Our #MacroSW Partner facilitating the chat is Laurel Hitchcock (@laurelhitchcock).
Here are the questions we hope to discuss during the chat:
- Would you consider lead exposure to be an environmental justice (EJ) issue? Why?
- Why is lead exposure an important environmental/contextual consideration when considering the life and death of Freddie Gray?
- EJ issues have been called a form of “slow violence” that causes injury more slowly than typical acts of violence. How does slow violence relate to Gray’s Baltimore community?
- In the graphic “Baltimore neighborhoods with elevated lead levels” click to see maps illustrating lead levels, vacant property, & child poverty. What do you see here?
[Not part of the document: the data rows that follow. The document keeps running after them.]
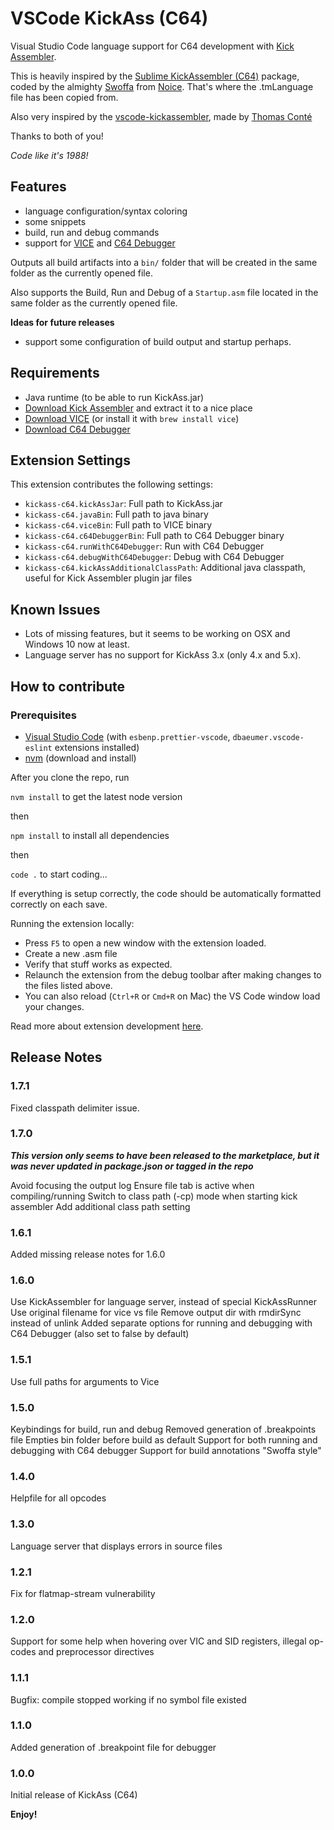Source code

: # VSCode KickAss (C64)

Visual Studio Code language support for C64 development with [Kick Assembler](http://www.theweb.dk/KickAssembler/Main.html#frontpage).

This is heavily inspired by the [Sublime KickAssembler (C64)](https://github.com/Swoffa/SublimeKickAssemblerC64) package, coded by the almighty [Swoffa](https://csdb.dk/scener/?id=984) from [Noice](https://csdb.dk/group/?id=333). That's where the .tmLanguage file has been copied from.

Also very inspired by the [vscode-kickassembler](https://github.com/tomconte/vscode-kickassembler), made by [Thomas Conté](https://github.com/tomconte)

Thanks to both of you!

_Code like it's 1988!_

## Features

- language configuration/syntax coloring
- some snippets
- build, run and debug commands
- support for [VICE](http://vice-emu.sourceforge.net/) and [C64 Debugger](https://c64-debugger.sourceforge.io/)

Outputs all build artifacts into a `bin/` folder that will be created in the same folder as the currently opened file.

Also supports the Build, Run and Debug of a `Startup.asm` file located in the same folder as the currently opened file.

**Ideas for future releases**

- support some configuration of build output and startup perhaps.

## Requirements

- Java runtime (to be able to run KickAss.jar)
- [Download Kick Assembler](http://www.theweb.dk/KickAssembler/KickAssembler.zip) and extract it to a nice place
- [Download VICE](http://vice-emu.sourceforge.net/index.html#download) (or install it with `brew install vice`)
- [Download C64 Debugger](https://sourceforge.net/projects/c64-debugger/files/latest/download)

## Extension Settings

This extension contributes the following settings:

- `kickass-c64.kickAssJar`: Full path to KickAss.jar
- `kickass-c64.javaBin`: Full path to java binary
- `kickass-c64.viceBin`: Full path to VICE binary
- `kickass-c64.c64DebuggerBin`: Full path to C64 Debugger binary
- `kickass-c64.runWithC64Debugger`: Run with C64 Debugger
- `kickass-c64.debugWithC64Debugger`: Debug with C64 Debugger
- `kickass-c64.kickAssAdditionalClassPath`: Additional java classpath, useful for Kick Assembler plugin jar files

## Known Issues

- Lots of missing features, but it seems to be working on OSX and Windows 10 now at least.
- Language server has no support for KickAss 3.x (only 4.x and 5.x).

## How to contribute

### Prerequisites

- [Visual Studio Code](https://code.visualstudio.com/) (with `esbenp.prettier-vscode`, `dbaeumer.vscode-eslint` extensions installed)
- [nvm](https://github.com/creationix/nvm) (download and install)

After you clone the repo, run

`nvm install` to get the latest node version

then

`npm install` to install all dependencies

then

`code .` to start coding...

If everything is setup correctly, the code should be automatically formatted correctly on each save.

Running the extension locally:

- Press `F5` to open a new window with the extension loaded.
- Create a new .asm file
- Verify that stuff works as expected.
- Relaunch the extension from the debug toolbar after making changes to the files listed above.
- You can also reload (`Ctrl+R` or `Cmd+R` on Mac) the VS Code window load your changes.

Read more about extension development [here](https://code.visualstudio.com/api).

## Release Notes

### 1.7.1

Fixed classpath delimiter issue.

### 1.7.0

**_This version only seems to have been released to the marketplace, but it was never updated in package.json or tagged in the repo_**

Avoid focusing the output log
Ensure file tab is active when compiling/running
Switch to class path (-cp) mode when starting kick assembler
Add additional class path setting

### 1.6.1

Added missing release notes for 1.6.0

### 1.6.0

Use KickAssembler for language server, instead of special KickAssRunner
Use original filename for vice vs file
Remove output dir with rmdirSync instead of unlink
Added separate options for running and debugging with C64 Debugger (also set to false by default)

### 1.5.1

Use full paths for arguments to Vice

### 1.5.0

Keybindings for build, run and debug
Removed generation of .breakpoints file
Empties bin folder before build as default
Support for both running and debugging with C64 debugger
Support for build annotations "Swoffa style"

### 1.4.0

Helpfile for all opcodes

### 1.3.0

Language server that displays errors in source files

### 1.2.1

Fix for flatmap-stream vulnerability

### 1.2.0

Support for some help when hovering over VIC and SID registers, illegal op-codes and preprocessor directives

### 1.1.1

Bugfix: compile stopped working if no symbol file existed

### 1.1.0

Added generation of .breakpoint file for debugger

### 1.0.0

Initial release of KickAss (C64)

**Enjoy!**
- This article illustrates many interconnections between micro and macro social work issues. Identify issues at different systems levels and how they interconnect.
- The article alludes to the connection between lead exposure and violence. How do you think these issues relate?
#MacroSW is a collaboration of social workers, organizations, social work schools, and individuals working to promote macro social work practice. Macro social work practice focuses on changing larger systems, such as communities and organizations. It encompasses a broad spectrum of actions and ideas, ranging from community organizing and education to legislative advocacy and policy analysis. The chats are held weekly on Twitter every Thursday at 9 p.m. EST (6 p.m. PST). Click here for a list of chat partners. For information about how to participate in the #MacroSW chat, view our FAQs. For chat schedule and chat archives check out: http://macrosw.com.
About #MacroSW Media Nights:
Tune in for our once a month #MacroSW Media Night to talk about different social problems highlighted by the press. We’ll feature a video, podcast, blog post or article that features a hot topic. These chats are ideal for class assignment or extra credit opportunity. For the chat schedule: https://macrosw.com/special-events/.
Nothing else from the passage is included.